Pokusevski is a 7-footer, but he’s far from a traditional big. He’s got strong ballhandling skills, and he can catch and shoot off a screen like a wing. However, he only weighs about 200 pounds. Pokusevski can’t be effective in the NBA with that frame.
19. Nets: Cole Anthony, North Carolina, Guard
Once considered a potential top-five pick, Anthony could become a draft-day steal.
Despite a rough year at UNC, Anthony is still a talented offensive player who can break down defenders and get buckets off the dribble. He would offer the Nets a microwave scorer off the bench behind Kyrie Irving.
20. Heat: Jalen Smith, Maryland, Forward
With Meyers Leonard entering free agency — and Kelly Olynyk possibly joining him depending on what happens with his player option — Miami might be searching for frontcourt help.
He’s not elite in terms of speed and agility, but Smith brings size (6-10, 225 pounds) and shooting to either the power forward or center spot. He would be an interesting fit next to Bam Adebayo.
21. 76ers (via Thunder): Desmond Bane, TCU, Guard
Ben Simmons isn’t going to launch 3-pointers. Bane absolutely will.

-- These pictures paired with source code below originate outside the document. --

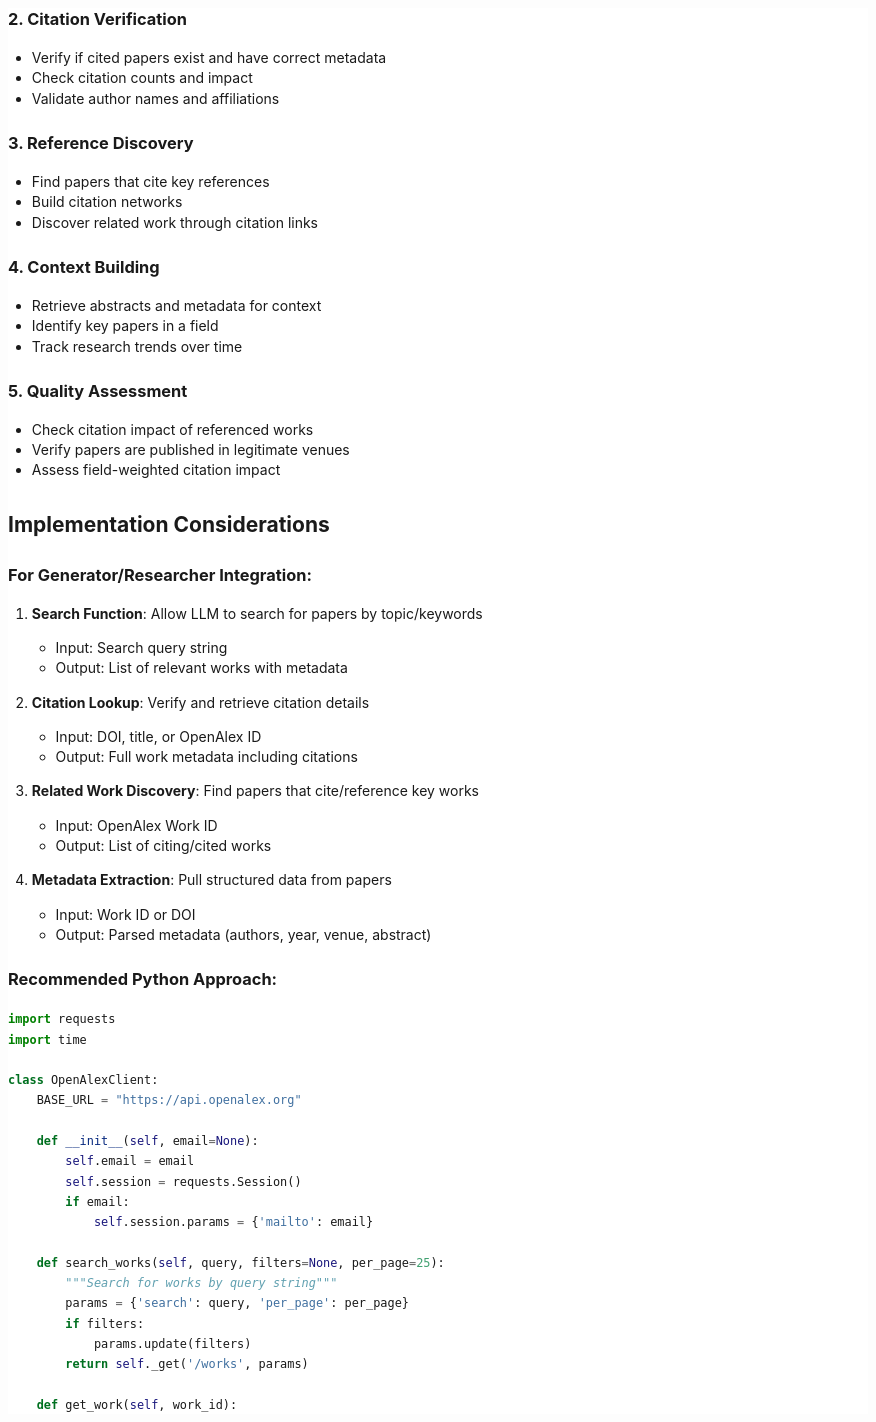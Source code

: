 ### 2. Citation Verification
- Verify if cited papers exist and have correct metadata
- Check citation counts and impact
- Validate author names and affiliations

### 3. Reference Discovery
- Find papers that cite key references
- Build citation networks
- Discover related work through citation links

### 4. Context Building
- Retrieve abstracts and metadata for context
- Identify key papers in a field
- Track research trends over time

### 5. Quality Assessment
- Check citation impact of referenced works
- Verify papers are published in legitimate venues
- Assess field-weighted citation impact

## Implementation Considerations

### For Generator/Researcher Integration:

1. **Search Function**: Allow LLM to search for papers by topic/keywords
   - Input: Search query string
   - Output: List of relevant works with metadata

2. **Citation Lookup**: Verify and retrieve citation details
   - Input: DOI, title, or OpenAlex ID
   - Output: Full work metadata including citations

3. **Related Work Discovery**: Find papers that cite/reference key works
   - Input: OpenAlex Work ID
   - Output: List of citing/cited works

4. **Metadata Extraction**: Pull structured data from papers
   - Input: Work ID or DOI
   - Output: Parsed metadata (authors, year, venue, abstract)

### Recommended Python Approach:

```python
import requests
import time

class OpenAlexClient:
    BASE_URL = "https://api.openalex.org"

    def __init__(self, email=None):
        self.email = email
        self.session = requests.Session()
        if email:
            self.session.params = {'mailto': email}

    def search_works(self, query, filters=None, per_page=25):
        """Search for works by query string"""
        params = {'search': query, 'per_page': per_page}
        if filters:
            params.update(filters)
        return self._get('/works', params)

    def get_work(self, work_id):
```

Arguably the top sharpshooter in the draft, Bane is the kind of floor spacer Philly has been missing. He is limited as a creator, but the Sixers wouldn’t be asking him to be the primary source of offense.
22. Nuggets (via Rockets): Josh Green, Arizona, Guard
Green can spot up along the 3-point line and do a bit of creating as the primary ballhandler. He is tough on and off the ball defensively. He may top out as a role player, but he could be a very good one.

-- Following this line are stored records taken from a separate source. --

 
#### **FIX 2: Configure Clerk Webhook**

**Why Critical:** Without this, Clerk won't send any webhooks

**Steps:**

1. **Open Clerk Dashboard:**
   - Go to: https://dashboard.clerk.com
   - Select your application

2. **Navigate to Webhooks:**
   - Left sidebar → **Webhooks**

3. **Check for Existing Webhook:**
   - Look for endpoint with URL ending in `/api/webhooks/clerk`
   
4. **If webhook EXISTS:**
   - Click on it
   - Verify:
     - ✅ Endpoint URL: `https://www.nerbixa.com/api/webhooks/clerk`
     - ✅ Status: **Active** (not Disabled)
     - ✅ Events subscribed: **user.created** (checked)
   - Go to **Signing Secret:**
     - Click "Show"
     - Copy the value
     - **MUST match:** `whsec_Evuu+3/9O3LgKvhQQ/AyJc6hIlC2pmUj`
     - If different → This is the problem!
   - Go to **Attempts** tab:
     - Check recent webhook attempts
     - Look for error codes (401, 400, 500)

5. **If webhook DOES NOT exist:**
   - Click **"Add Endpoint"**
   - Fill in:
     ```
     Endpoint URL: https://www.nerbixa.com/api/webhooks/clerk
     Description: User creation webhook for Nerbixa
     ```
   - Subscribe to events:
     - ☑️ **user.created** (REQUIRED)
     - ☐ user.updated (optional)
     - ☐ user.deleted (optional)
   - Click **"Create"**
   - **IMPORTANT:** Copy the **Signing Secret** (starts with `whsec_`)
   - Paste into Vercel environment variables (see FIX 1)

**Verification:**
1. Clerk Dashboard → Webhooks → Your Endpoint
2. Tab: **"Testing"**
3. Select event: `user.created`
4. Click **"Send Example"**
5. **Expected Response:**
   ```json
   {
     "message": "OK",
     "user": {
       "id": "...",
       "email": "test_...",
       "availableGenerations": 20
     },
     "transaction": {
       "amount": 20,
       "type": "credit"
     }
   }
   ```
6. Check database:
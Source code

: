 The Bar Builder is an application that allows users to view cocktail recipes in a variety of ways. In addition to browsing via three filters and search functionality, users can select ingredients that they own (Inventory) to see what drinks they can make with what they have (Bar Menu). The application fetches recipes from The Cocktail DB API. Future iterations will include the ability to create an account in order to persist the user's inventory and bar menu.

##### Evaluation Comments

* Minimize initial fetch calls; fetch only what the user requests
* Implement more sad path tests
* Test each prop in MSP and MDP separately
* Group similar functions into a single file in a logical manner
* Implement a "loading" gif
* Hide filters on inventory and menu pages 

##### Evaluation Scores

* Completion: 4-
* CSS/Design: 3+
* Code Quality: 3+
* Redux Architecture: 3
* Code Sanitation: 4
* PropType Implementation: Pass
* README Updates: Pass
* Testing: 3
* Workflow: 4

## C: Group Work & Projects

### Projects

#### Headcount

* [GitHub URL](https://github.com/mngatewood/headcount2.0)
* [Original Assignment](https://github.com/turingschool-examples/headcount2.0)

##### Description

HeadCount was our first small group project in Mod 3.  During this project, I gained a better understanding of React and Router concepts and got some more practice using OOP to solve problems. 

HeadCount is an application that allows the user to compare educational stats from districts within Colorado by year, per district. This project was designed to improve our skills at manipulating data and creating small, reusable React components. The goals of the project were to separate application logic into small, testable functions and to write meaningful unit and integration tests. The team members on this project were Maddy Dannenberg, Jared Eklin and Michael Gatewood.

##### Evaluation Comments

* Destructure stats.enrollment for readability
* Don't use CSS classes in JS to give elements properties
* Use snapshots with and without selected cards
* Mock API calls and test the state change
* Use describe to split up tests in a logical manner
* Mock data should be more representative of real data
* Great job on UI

Simply put, Green is built to run alongside Jamal Murray and Nikola Jokic.
23. Jazz: Zeke Nnaji, Arizona, Center
No one is saying Utah is going to lose Rudy Gobert. It just might not be a bad idea to have a backup plan.
Nnaji could be part of an NBA rotation for years to come, as he is a capable finisher and has flashed a nice shooting stroke. He definitely isn’t Defensive Player of the Year material at the moment. That aspect of his game must improve.

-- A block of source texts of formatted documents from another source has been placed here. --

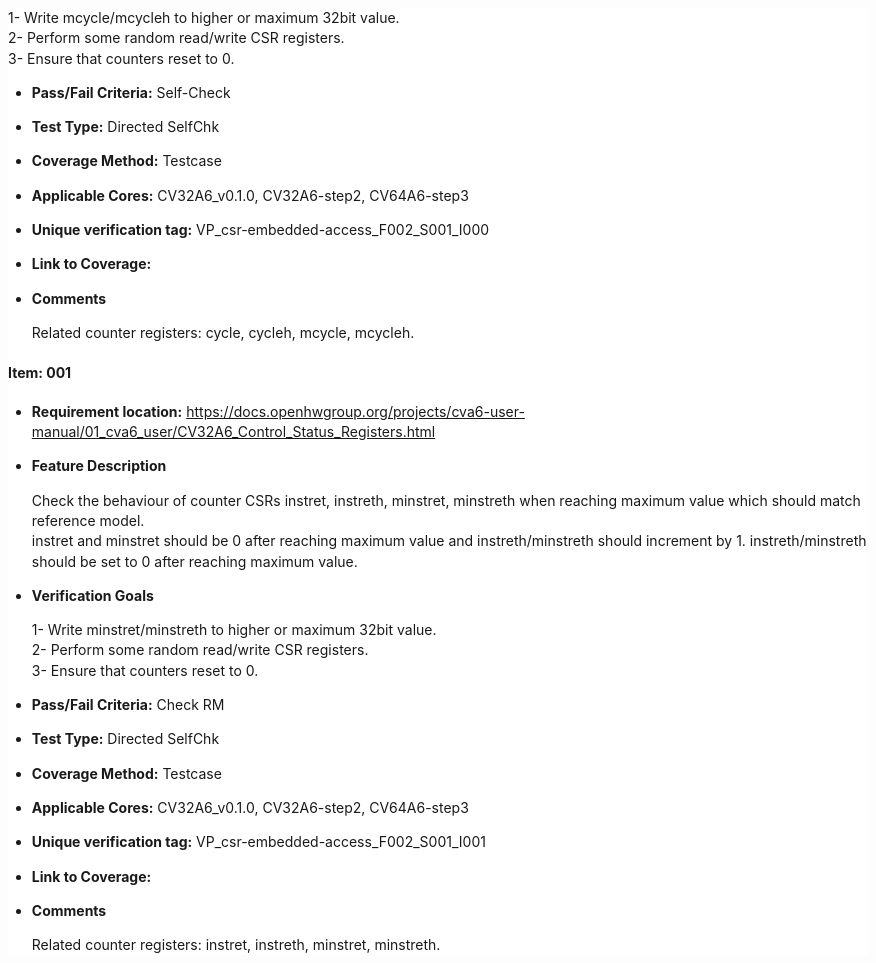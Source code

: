   1- Write mcycle/mcycleh to higher or maximum 32bit value.  
   2- Perform some random read/write CSR registers.  
  3- Ensure that counters reset to 0.
* **Pass/Fail Criteria:** Self-Check
* **Test Type:** Directed SelfChk
* **Coverage Method:** Testcase
* **Applicable Cores:** CV32A6_v0.1.0, CV32A6-step2, CV64A6-step3
* **Unique verification tag:** VP_csr-embedded-access_F002_S001_I000
* **Link to Coverage:** 
* **Comments**
  
  Related counter registers: cycle, cycleh, mcycle, mcycleh.
#### Item: 001

* **Requirement location:** https://docs.openhwgroup.org/projects/cva6-user-manual/01_cva6_user/CV32A6_Control_Status_Registers.html
* **Feature Description**
  
  Check the behaviour of counter CSRs instret, instreth, minstret, minstreth when reaching maximum value which should match reference model.   
  instret and minstret should be 0 after reaching maximum value and instreth/minstreth should increment by 1. instreth/minstreth should be set to 0 after reaching maximum value.
* **Verification Goals**
  
  1- Write minstret/minstreth to higher or maximum 32bit value.  
  2- Perform some random read/write CSR registers.  
  3- Ensure that counters reset to 0.
* **Pass/Fail Criteria:** Check RM
* **Test Type:** Directed SelfChk
* **Coverage Method:** Testcase
* **Applicable Cores:** CV32A6_v0.1.0, CV32A6-step2, CV64A6-step3
* **Unique verification tag:** VP_csr-embedded-access_F002_S001_I001
* **Link to Coverage:** 
* **Comments**
  
  Related counter registers: instret, instreth, minstret, minstreth.
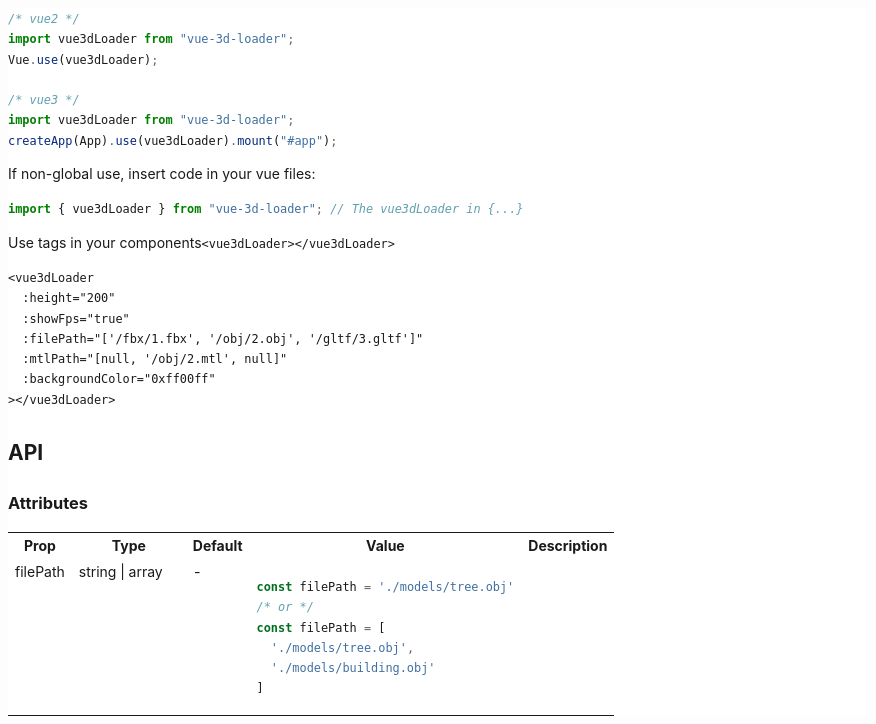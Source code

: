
 ```js
/* vue2 */
import vue3dLoader from "vue-3d-loader";
Vue.use(vue3dLoader);

/* vue3 */
import vue3dLoader from "vue-3d-loader";
createApp(App).use(vue3dLoader).mount("#app");
```

If non-global use, insert code in your vue files:

```js
import { vue3dLoader } from "vue-3d-loader"; // The vue3dLoader in {...}
```

Use tags in your components`<vue3dLoader></vue3dLoader>`

```vue
<vue3dLoader
  :height="200"
  :showFps="true"
  :filePath="['/fbx/1.fbx', '/obj/2.obj', '/gltf/3.gltf']"
  :mtlPath="[null, '/obj/2.mtl', null]"
  :backgroundColor="0xff00ff"
></vue3dLoader>
```

## API

### Attributes

<table>
<tr>
  <th>Prop</th>
  <th style="min-width:100px">Type</th>
  <th>Default</th>
  <th>Value</th>
  <th>Description</th>
</tr>
<tr>
  <td>
  filePath
  </td>
  <td>string | array</td>
  <td>-</td>
  <td>

  ```js
  const filePath = './models/tree.obj'
  /* or */
  const filePath = [
    './models/tree.obj', 
    './models/building.obj'
  ]
  ```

24. Bucks (via Pacers): Theo Maledon, ASVEL, Guard (traded to Pelicans)
This pick is reportedly being sent to the Pelicans as part of the Holiday trade.
Even if New Orleans decides to keep Eric Bledsoe and George Hill, it’s worth taking a flier on Maledon, a young floor general who can make the correct reads out of the pick-and-roll. Putting another playmaker on the roster is never a bad thing.
25. Thunder (via Nuggets): Jaden McDaniels, Washington, Forward
This may be far too low for McDaniels. He could go in the lottery. Someone has to fall, though, and in SN’s Mock Draft, he is that guy.
McDaniels can be a versatile scoring force when locked in, but he also turns the ball over and gets called for technical fouls with alarming regularity. The Thunder are in a full-scale rebuild, so they won’t mind taking a chance on him.
26. Celtics: Leandro Bolmaro, Barcelona, Guard
Unless the Celtics execute trades, they’ll have to think about draft-and-stash options. Bolmaro does the trick.
The 20-year-old has the ballhandling, passing, basketball IQ and intensity that would endear him to Boston fans.
27. Knicks (via Clippers): Malachi Flynn, San Diego State, Guard
He’s not the biggest, longest or most athletic guard in the draft, but Flynn is a hooper.
In the pick-and-roll, Flynn has shown that he is equally deadly as a distributor or pull-up shooter. He also really puts in the effort defensively.
28. Lakers: Tyrell Terry, Stanford, Guard (traded to Thunder)
This pick is reportedly being sent to the Thunder as part of the Dennis Schroder trade.
A top-tier shooter, Terry could become a real offensive weapon if he can take another step with his dribble drives and finishes.
29. Raptors: Isaiah Stewart, Washington, Center
Toronto could lose Marc Gasol and Serge Ibaka in free agency, so here’s a young center ready to step in.
Stewart is the kind of player who will carve out a long career for himself just by outworking those around him. He rebounds like crazy and could eventually be a shooting threat.
30. Celtics (via Bucks): Xavier Tillman, Michigan State, Forward
Much like the Titans, Tillman is mobile, agile and hostile. Sure, the big man has his limitations, but doesn’t it feel like Brad Stevens would figure out a way to make him effective in limited minutes?